• _INPUT FOR THIS TASK_:
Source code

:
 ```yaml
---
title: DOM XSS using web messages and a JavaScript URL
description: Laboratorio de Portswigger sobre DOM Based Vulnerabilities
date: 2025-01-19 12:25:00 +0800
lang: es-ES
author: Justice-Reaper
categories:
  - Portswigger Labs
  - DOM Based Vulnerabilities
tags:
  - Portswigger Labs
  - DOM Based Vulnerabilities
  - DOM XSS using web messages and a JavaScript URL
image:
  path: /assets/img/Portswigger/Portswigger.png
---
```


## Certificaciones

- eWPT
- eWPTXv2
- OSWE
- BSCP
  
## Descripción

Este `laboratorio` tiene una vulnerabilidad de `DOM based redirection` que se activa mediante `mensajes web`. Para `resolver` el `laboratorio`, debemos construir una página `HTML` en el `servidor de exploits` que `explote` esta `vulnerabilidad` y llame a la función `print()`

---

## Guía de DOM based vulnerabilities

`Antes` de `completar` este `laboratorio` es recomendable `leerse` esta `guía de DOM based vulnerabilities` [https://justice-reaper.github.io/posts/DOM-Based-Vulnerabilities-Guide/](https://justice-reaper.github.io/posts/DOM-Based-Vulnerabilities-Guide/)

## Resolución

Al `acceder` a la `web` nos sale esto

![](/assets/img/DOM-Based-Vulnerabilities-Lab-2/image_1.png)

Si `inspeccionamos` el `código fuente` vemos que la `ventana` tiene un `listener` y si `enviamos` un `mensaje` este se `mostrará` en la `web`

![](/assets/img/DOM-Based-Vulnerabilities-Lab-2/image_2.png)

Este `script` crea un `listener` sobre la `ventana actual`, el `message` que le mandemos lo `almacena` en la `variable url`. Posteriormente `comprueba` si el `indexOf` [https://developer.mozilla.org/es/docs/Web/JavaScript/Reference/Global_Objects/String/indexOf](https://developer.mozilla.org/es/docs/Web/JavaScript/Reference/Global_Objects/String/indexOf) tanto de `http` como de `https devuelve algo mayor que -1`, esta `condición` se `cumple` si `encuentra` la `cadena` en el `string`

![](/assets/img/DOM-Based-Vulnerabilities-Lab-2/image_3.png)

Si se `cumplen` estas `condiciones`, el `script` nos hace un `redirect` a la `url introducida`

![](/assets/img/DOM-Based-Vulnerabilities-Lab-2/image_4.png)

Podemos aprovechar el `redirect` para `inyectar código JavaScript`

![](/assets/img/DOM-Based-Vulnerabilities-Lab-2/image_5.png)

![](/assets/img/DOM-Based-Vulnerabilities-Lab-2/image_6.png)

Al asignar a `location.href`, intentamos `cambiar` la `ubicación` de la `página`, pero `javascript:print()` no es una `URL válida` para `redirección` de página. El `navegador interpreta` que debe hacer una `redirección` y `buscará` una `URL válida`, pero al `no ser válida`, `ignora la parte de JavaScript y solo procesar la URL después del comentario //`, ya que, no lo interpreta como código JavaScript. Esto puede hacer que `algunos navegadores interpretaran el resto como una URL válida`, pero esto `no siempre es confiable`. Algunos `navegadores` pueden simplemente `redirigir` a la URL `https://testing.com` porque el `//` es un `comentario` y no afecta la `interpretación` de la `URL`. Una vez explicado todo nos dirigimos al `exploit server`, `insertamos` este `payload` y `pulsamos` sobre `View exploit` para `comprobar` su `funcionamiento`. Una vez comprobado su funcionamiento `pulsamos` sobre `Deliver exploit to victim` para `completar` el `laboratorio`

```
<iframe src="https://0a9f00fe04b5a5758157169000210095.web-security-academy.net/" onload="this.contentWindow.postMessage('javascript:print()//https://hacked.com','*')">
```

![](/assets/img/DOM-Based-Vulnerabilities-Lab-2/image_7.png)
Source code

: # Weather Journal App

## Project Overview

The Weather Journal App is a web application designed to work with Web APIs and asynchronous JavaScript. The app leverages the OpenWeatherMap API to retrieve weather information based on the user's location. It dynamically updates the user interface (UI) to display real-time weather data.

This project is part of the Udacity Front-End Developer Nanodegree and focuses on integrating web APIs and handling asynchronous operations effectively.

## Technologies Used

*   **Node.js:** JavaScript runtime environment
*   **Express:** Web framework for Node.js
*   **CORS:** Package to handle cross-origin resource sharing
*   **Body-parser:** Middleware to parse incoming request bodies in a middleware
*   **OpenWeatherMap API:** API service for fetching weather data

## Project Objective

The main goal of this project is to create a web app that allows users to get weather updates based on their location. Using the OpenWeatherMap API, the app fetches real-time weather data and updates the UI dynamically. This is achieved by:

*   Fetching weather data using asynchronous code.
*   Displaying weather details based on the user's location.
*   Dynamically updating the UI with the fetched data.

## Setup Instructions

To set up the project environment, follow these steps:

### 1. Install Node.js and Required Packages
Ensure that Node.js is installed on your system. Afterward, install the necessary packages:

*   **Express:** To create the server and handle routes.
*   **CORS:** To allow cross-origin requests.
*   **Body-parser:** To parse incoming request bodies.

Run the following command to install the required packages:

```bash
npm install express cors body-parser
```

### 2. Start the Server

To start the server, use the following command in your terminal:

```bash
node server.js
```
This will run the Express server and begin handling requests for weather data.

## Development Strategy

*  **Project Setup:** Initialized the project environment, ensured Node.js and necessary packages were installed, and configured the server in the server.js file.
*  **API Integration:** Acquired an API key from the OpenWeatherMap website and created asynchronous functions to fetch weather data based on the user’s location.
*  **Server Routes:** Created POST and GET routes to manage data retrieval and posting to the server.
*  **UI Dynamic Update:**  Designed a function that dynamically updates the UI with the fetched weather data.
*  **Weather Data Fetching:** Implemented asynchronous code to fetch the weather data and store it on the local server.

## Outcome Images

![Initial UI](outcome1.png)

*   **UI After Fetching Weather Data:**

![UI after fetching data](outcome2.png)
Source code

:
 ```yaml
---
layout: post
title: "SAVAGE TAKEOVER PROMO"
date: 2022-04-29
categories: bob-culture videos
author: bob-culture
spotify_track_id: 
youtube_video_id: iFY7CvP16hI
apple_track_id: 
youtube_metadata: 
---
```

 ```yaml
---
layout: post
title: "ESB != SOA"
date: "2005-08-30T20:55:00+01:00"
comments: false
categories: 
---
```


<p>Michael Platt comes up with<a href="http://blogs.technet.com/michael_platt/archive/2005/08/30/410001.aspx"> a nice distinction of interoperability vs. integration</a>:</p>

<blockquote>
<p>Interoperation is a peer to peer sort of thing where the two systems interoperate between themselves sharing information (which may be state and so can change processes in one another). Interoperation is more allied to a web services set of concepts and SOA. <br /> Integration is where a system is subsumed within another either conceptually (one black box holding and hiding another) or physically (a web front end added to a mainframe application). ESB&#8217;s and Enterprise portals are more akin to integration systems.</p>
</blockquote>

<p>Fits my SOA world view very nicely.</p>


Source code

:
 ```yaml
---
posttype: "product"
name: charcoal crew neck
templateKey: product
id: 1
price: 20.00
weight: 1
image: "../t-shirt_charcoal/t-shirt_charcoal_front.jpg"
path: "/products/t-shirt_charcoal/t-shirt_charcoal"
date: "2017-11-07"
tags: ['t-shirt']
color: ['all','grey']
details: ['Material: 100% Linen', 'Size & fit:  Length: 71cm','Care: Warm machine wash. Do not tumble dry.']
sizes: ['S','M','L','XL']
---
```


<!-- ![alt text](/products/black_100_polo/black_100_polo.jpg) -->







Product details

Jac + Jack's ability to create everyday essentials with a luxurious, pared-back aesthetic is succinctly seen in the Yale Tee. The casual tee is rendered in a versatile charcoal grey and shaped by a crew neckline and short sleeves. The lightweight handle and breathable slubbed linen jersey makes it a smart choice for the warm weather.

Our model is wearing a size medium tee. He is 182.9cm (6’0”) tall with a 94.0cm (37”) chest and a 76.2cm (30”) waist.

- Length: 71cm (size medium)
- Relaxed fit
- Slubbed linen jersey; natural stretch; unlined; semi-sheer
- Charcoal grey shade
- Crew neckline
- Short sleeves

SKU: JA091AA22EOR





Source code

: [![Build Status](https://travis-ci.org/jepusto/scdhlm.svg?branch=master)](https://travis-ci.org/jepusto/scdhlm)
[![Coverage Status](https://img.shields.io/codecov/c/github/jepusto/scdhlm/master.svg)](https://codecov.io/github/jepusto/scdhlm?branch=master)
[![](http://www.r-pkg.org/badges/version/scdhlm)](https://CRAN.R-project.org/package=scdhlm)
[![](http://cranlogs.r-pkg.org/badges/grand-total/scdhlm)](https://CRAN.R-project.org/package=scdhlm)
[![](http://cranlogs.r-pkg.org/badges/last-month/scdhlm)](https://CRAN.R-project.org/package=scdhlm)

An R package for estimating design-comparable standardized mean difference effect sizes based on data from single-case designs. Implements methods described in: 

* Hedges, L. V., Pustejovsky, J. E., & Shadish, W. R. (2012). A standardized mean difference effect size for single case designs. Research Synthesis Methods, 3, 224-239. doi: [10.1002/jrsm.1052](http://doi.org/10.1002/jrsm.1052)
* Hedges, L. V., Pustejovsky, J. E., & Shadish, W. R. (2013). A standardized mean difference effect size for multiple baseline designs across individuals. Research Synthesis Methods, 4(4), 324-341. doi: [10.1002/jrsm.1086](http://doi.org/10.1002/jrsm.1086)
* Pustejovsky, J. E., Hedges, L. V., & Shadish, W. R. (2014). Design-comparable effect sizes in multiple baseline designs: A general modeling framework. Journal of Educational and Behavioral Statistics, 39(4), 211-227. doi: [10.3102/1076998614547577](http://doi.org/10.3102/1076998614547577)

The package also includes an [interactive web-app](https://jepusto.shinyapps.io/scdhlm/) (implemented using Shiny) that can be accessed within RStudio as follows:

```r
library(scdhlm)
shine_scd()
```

• _WHAT TO PRODUCE_: From the entries above, return exactly the line containing "### 2. Start the Server", the line containing "Fetching Weather Data:**", and all lines between, and nothing else.

• _COMPLETED TASK_:
### 2. Start the Server

To start the server, use the following command in your terminal:

```bash
node server.js
```
This will run the Express server and begin handling requests for weather data.

## Development Strategy

*  **Project Setup:** Initialized the project environment, ensured Node.js and necessary packages were installed, and configured the server in the server.js file.
*  **API Integration:** Acquired an API key from the OpenWeatherMap website and created asynchronous functions to fetch weather data based on the user’s location.
*  **Server Routes:** Created POST and GET routes to manage data retrieval and posting to the server.
*  **UI Dynamic Update:**  Designed a function that dynamically updates the UI with the fetched weather data.
*  **Weather Data Fetching:** Implemented asynchronous code to fetch the weather data and store it on the local server.

## Outcome Images

![Initial UI](outcome1.png)

*   **UI After Fetching Weather Data:**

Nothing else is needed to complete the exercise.